# Bi-fold garage-house door



## Rick18071 (Oct 31, 2018)

I would like to open a discussion on this.

I have a 5' opening between my house and garage in which I would like to install a bi-fold door and add weatherstripping so it seals. The state has deleted the words "self closing" in the 2015 IRC R302.5.1. I don't see why a steel bifold door cannot be used. The code does not require it to be a swinging, bi-fold or sliding door and does not require a latch but I will put one on anyway.


Is there a problem with this? Please provide a section(s).


----------



## mtlogcabin (Oct 31, 2018)

Do they make a bi-fold door that meets the code requirements
Other openings between the garage and residence shall be equipped with solid wood doors not less than 13/8 inches (35 mm) in thickness, solid or honeycomb-core steel doors not less than 13/8 inches (35 mm) thick, or 20-minute fire-rated doors,


----------



## cda (Oct 31, 2018)

A five foot opening???

What is there now??

The picture please


----------



## Rick18071 (Oct 31, 2018)

The large opening is required to get to the front of the WH and furnace for repairs and replacement in a tight utility room/closet between the garage and the house.
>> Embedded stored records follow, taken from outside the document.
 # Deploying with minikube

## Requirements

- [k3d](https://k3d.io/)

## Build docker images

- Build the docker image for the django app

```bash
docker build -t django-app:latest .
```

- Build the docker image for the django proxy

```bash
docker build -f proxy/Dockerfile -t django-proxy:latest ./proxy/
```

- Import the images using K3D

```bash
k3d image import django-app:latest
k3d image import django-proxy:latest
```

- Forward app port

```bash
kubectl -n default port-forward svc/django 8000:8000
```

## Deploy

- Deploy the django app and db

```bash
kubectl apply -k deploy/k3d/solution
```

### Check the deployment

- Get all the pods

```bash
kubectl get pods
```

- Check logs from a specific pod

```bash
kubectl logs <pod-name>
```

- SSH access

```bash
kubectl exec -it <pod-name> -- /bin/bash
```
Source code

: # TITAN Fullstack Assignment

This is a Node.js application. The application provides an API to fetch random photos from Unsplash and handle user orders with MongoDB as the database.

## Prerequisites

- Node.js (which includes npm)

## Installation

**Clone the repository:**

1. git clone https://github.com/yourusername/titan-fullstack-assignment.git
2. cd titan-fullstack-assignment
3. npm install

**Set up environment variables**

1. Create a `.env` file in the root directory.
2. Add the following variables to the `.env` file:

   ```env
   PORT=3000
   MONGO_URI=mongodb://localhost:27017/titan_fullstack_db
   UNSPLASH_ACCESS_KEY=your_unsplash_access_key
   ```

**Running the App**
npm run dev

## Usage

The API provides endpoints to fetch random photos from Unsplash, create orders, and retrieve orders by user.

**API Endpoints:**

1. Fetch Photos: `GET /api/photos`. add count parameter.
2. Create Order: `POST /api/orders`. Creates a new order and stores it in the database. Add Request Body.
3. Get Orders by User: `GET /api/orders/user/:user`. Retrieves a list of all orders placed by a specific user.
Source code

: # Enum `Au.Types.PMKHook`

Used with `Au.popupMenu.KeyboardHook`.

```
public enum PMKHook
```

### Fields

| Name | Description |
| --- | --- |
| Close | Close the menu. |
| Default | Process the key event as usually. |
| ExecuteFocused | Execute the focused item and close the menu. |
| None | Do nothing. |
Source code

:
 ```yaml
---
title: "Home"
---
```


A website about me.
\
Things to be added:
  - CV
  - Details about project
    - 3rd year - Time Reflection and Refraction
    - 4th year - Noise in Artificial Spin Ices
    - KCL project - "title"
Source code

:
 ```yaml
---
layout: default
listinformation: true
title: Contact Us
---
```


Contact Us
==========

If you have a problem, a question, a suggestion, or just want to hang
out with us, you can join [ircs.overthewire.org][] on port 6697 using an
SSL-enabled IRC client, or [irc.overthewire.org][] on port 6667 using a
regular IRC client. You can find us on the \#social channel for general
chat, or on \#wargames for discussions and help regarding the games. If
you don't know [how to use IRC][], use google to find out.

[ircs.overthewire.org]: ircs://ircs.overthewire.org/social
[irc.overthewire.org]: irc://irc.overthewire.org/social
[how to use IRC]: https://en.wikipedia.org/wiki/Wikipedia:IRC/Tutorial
The wall between the utility room and the house cannot be sealed because a return vent in the wall.


----------



## Pcinspector1 (Oct 31, 2018)

Rick18071 said:


> The state has deleted the words "self closing" in the 2015 IRC R302.5.1



Why would they delete that? A hinge pin closer isn't that expensive.

Ditto what mtlogcabin posted.


----------



## Pcinspector1 (Oct 31, 2018)

Wonder if a bi-fold door has been tested by the UL fire guy's, bet it would fail, depending on the set-up.


----------



## cda (Oct 31, 2018)

Rick18071 said:


> The large opening is required to get to the front of the WH and furnace for repairs and replacement in a tight utility room/closet between the garage and the house. The wall between the utility room and the house cannot be sealed because a return vent in the wall.




So there is nothing in the opening now??

We are talking about an existing house ???


----------



## cda (Oct 31, 2018)

Pcinspector1 said:


> Why would they delete that? A hinge pin closer isn't that expensive.
> 
> Ditto what mtlogcabin posted.




So the self closing door does not knock the groceries out of my arms.


----------



## cda (Oct 31, 2018)

I am thinking a two foot lock in place door and a three foot swing door??


----------



## steveray (Oct 31, 2018)

If they deleted self closing, go for it...


----------



## Msradell (Oct 31, 2018)

cda said:


> I am thinking a two foot lock in place door and a three foot swing door??


That's what I was thinking when I read the beginning of this thread.  I see several vintages of doing it this way and no disadvantages compared to the bifold.  It certainly would be much easier to air seal and it would provide better insulating properties.


----------



## cda (Nov 1, 2018)

The other thing is this is his castle 

He kind of can pass his own building code and do what he wants, till time to sell


----------



## Rick18071 (Nov 1, 2018)

I been doing this weekend hobby project for about 10 years. Not in a hurry to get a C. O. so they can tax it but the existing part of the house is livable (and using the additions too). The house is almost finished except for finishing some deck guards, handrails and interior trim besides the garage work.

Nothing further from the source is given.